Available in powder, flake and tablet form, spirulina -- a type of blue-green algae -- has high concentrations of phytonutrients, amino acids, vitamins and minerals. Although human studies are limited, preliminary evidence suggests that spirulina enhances the immune response and may have anti-viral and cancer fighting properties, according to the University of Maryland Medical Center. Talk with your health-care professional before ingesting spirulina if you are taking other medications or being treated for a chronic disease.

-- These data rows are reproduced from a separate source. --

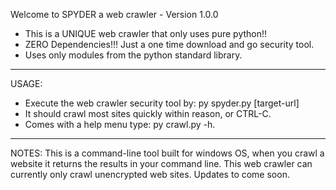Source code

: Welcome to SPYDER a web crawler - Version 1.0.0

- This is a UNIQUE web crawler that only uses pure python!! 
- ZERO Dependencies!!! Just a one time download and go security tool.
- Uses only modules from the python standard library.
--------------------------------------------------------------------------------------
USAGE:
- Execute the web crawler security tool by: py spyder.py [target-url]
- It should crawl most sites quickly within reason, or CTRL-C.
- Comes with a help menu type: py crawl.py -h.
______________________________________________________________________________________

NOTES: This is a command-line tool built for windows OS, 
when you crawl a website it returns the results in your command line.
This web crawler can currently only crawl unencrypted web sites.
Updates to come soon.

Substitute one of your vitamin supplements with 4 spirulina tablets. According to the University of Maryland Medical Center, 4 tablets provide 2 grams of spirulina.
Blend 1 tablespoon spirulina powder into two cups of natural, unsweetened fruit juice. Add a banana and a few cubes of ice for a healthful breakfast smoothie.
Place in a blender 2 peeled avocados, the juice of 1 lemon, 1 chopped tomato and salt, pepper and garlic powder to taste. Add 1 or 2 tablespoons of spirulina powder to your guacamole ingredients, and blend well.
Combine 2 teaspoons each of cumin, paprika and chili powder. Add 2 tablespoons of spirulina and sprinkle over a Mexican salad or oven roasted potatoes.
Whisk or stir 1 tablespoon of spirulina into 2 cups of your favorite vegetable juice. Pour into a tall glass, garnish with fresh herbs and drink immediately.
Sprinkle 1 tablespoon of spirulina powder over freshly popped popcorn. Exercise caution to avoid spilling the powder on yourself or adjacent surfaces.
Things You'll Need
Fresh fruit or vegetable juices
Properly grown and processed spirulina is odorless and has little taste.
People with autoimmune disorders should avoid taking spirulina because it may worsen your condition.
To avoid the risk of toxicity from ingesting a tainted product, only buy spirulina from a reputable manufacturer.